Zimmer J, Laurberg S, Sunde N
Exp Brain Res. 1986;64(1):158-68. doi: 10.1007/BF00238212.
The acetylcholinesterase (AChE) activity of the rat hippocampus and fascia dentata depends on an intact septohippocampal connection, and histochemical staining for AChE is commonly used to monitor the distribution of the cholinergic septohippocampal projection. It is also characteristic that the laminae of low or moderate to dense AChE staining in the hippocampus and fascia dentata coincide with the terminal fields of the major non-cholinergic, afferent pathways. While studying lesion-induced collateral sprouting and aberrant axonal growth of these pathways we observed that the AChE staining pattern changed in accordance with the reorganized distribution of the non-cholinergic pathways, and this occurred even without direct interfering with the septohippocampal projection itself. Widening and narrowing of the medial perforant path and mossy fiber terminal zones thus resulted in corresponding changes in the bands of AChE staining normally associated with these zones. Expansion of the commissural-associational hippocampodentate projections and the lateral perforant path was in a similar way paralleled by a widening of the AChE-poor zones which normally overlap with the termination of these projections. Observations of the same kind were made in intracerebral transplants of fascia dentata innervated by various host afferents, and in rats subjected to neonatal X-irradiation, where the mossy fiber projection is reduced and aberrant perforant pathways project into CA3 due to a reduced formation of granule cells. The observed sets of changes with linkage between the different non-cholinergic projections and the activity of AChE in their respective terminal fields were accordingly reproduced under several different experimental conditions. It could not be explained alone by interaction between the septal afferents and their target cells. We therefore conclude that the density and laminar distribution of the AChE activities within the hippocampus and fascia dentata are determined at least in part by the major afferent, non-cholinergic nerve connections. We suggest that the effect occurs through direct axonal interaction or through changes in the receptiveness of the common dentate and hippocampal target cells.

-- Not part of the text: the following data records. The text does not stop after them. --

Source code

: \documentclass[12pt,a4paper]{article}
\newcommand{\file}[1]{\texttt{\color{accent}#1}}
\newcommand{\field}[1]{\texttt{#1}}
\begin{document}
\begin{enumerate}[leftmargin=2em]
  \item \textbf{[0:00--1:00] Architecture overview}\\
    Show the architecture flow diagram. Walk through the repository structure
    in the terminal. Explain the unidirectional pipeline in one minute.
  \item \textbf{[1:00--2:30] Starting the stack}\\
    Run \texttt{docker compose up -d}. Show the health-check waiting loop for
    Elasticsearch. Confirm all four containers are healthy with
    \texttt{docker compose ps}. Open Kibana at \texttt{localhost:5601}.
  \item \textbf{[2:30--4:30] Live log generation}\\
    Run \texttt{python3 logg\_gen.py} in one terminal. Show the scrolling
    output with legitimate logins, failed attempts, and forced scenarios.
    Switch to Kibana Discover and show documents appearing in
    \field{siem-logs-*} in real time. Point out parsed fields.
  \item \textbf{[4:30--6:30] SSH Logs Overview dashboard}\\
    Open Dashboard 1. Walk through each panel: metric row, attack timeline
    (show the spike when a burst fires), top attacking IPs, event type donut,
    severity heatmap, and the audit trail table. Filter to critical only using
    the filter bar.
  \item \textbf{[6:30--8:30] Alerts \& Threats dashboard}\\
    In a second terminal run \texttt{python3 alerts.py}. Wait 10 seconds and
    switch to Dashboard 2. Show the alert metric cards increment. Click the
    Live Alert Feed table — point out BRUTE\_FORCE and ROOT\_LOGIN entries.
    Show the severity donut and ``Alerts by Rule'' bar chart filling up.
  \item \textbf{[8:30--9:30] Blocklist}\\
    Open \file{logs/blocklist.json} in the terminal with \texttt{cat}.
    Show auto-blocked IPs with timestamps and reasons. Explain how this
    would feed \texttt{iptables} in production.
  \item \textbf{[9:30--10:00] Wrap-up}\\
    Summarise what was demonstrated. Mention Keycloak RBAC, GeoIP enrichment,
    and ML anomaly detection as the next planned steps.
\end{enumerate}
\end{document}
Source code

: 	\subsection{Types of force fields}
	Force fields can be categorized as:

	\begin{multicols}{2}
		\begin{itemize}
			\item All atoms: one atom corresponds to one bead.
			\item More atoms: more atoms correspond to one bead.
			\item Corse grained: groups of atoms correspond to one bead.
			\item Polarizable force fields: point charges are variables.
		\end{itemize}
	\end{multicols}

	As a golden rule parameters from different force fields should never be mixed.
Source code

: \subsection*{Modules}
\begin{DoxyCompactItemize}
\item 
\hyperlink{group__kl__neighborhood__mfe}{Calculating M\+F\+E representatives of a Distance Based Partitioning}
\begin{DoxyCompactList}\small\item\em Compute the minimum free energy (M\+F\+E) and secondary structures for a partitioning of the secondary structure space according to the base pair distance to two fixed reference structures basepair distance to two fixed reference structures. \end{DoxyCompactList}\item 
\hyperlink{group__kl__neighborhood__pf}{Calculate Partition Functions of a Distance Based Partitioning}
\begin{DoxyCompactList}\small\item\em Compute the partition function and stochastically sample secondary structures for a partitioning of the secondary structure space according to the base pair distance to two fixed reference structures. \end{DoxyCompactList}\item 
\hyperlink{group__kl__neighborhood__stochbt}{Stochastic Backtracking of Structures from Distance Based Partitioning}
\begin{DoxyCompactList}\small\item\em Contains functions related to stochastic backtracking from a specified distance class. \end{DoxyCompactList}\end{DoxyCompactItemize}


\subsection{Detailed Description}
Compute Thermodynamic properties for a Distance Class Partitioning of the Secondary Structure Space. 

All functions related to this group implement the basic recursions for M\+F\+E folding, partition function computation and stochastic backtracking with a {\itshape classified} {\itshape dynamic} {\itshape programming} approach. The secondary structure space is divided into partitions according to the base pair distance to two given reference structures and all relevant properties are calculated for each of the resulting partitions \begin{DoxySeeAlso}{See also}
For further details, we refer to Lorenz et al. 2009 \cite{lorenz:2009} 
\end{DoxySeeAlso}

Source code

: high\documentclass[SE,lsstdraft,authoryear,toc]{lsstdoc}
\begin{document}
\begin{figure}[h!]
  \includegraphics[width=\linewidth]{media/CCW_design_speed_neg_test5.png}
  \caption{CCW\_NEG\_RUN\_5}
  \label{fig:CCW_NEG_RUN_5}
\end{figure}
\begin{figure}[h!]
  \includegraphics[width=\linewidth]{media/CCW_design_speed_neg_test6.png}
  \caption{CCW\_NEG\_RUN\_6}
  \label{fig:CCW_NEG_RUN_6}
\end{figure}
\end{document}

大鼠海马和齿状回的乙酰胆碱酯酶(AChE)活性依赖于完整的隔海马连接,AChE的组织化学染色常用于监测胆碱能隔海马投射的分布。海马和齿状回中低或中度至密集AChE染色的层与主要非胆碱能传入通路的终末场重合也是其特征。在研究这些通路的损伤诱导侧支发芽和异常轴突生长时,我们观察到AChE染色模式根据非胆碱能通路的重新分布而改变,即使在没有直接干扰隔海马投射本身的情况下也会发生这种情况。内侧穿通通路和苔藓纤维终末区的增宽和变窄因此导致通常与这些区域相关的AChE染色带发生相应变化。连合-联合海马齿状回投射和外侧穿通通路的扩张同样伴随着AChE缺乏区的增宽,这些区域通常与这些投射的终末重叠。在由各种宿主传入神经支配的齿状回脑内移植中,以及在新生大鼠接受X射线照射的情况下也观察到了类似的现象,在新生大鼠中,由于颗粒细胞形成减少,苔藓纤维投射减少,异常的穿通通路投射到CA3区。在几种不同的实验条件下,相应地再现了不同非胆碱能投射与其各自终末场中AChE活性之间的观察到的一系列变化。这不能仅通过隔传入神经与其靶细胞之间的相互作用来解释。因此,我们得出结论,海马和齿状回内AChE活性的密度和层状分布至少部分由主要的传入非胆碱能神经连接决定。我们认为这种效应是通过直接的轴突相互作用或通过共同的齿状回和海马靶细胞接受性的变化而发生的。